Please show each line of the listing where "binding" is present.

┄┄┄┄┄┄┄┄┄┄┄┄┄┄┄┄┄┄┄┄

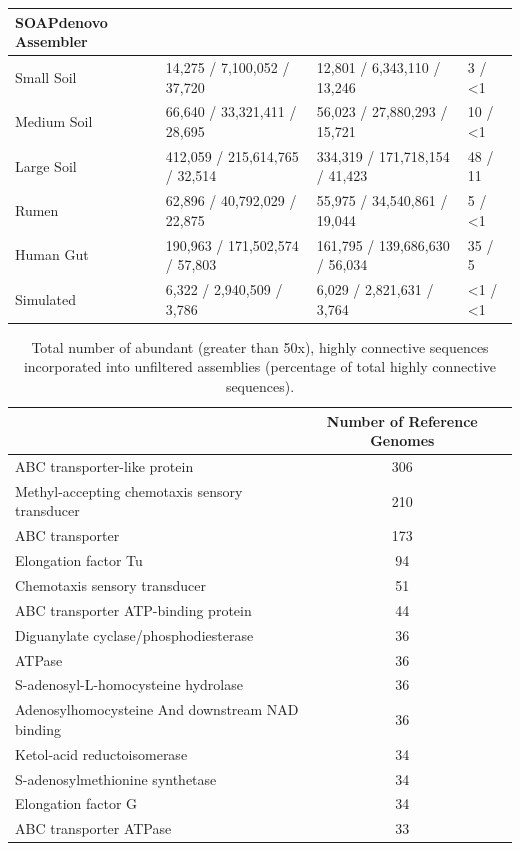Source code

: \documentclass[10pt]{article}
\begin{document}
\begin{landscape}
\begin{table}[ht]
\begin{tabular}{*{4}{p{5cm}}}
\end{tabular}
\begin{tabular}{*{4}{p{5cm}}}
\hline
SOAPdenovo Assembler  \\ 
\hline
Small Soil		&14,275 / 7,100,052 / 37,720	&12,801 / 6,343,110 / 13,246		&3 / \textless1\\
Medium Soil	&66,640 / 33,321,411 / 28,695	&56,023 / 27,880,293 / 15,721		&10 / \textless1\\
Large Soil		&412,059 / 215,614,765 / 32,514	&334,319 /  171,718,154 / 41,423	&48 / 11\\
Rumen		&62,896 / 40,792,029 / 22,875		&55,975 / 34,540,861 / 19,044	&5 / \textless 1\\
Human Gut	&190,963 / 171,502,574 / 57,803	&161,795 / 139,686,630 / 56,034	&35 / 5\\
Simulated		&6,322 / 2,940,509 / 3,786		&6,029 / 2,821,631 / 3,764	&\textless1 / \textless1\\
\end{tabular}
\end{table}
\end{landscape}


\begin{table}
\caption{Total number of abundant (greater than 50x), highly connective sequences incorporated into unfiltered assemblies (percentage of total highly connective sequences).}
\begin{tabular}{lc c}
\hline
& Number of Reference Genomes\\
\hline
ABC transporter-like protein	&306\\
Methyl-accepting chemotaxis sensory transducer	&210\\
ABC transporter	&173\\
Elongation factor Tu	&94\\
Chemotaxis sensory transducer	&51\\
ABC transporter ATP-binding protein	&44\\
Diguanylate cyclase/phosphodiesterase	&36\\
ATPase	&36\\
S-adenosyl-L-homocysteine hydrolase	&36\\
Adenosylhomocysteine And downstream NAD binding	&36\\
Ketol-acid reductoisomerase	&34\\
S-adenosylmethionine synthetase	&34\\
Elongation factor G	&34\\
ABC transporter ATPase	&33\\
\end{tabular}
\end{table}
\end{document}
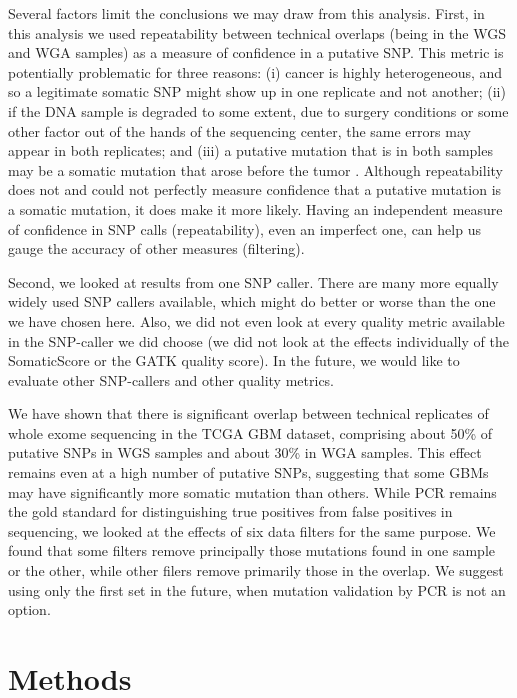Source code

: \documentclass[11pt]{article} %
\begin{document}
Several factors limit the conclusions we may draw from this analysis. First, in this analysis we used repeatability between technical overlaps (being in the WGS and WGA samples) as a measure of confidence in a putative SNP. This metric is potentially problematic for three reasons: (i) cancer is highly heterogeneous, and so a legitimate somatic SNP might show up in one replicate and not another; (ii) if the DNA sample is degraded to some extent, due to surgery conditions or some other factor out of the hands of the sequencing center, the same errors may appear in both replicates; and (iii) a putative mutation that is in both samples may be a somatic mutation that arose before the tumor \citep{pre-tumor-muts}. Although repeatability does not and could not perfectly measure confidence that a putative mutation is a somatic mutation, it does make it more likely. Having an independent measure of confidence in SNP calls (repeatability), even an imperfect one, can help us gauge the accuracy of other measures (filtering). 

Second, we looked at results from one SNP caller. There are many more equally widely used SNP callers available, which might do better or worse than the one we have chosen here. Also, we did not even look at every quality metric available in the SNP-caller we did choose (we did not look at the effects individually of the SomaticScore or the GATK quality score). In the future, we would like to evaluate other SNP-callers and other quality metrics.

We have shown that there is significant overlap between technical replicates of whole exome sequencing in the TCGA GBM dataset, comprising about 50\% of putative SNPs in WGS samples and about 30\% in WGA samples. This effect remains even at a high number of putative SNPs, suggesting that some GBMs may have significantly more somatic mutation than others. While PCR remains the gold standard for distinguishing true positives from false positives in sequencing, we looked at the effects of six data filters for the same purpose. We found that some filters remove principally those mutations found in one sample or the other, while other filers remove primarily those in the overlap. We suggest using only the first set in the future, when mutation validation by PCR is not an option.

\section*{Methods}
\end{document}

┄┄┄┄┄┄┄┄┄┄┄┄┄┄┄┄┄┄┄┄

ANSWER SECTION:
ABC transporter ATP-binding protein	&44\\
Adenosylhomocysteine And downstream NAD binding	&36\\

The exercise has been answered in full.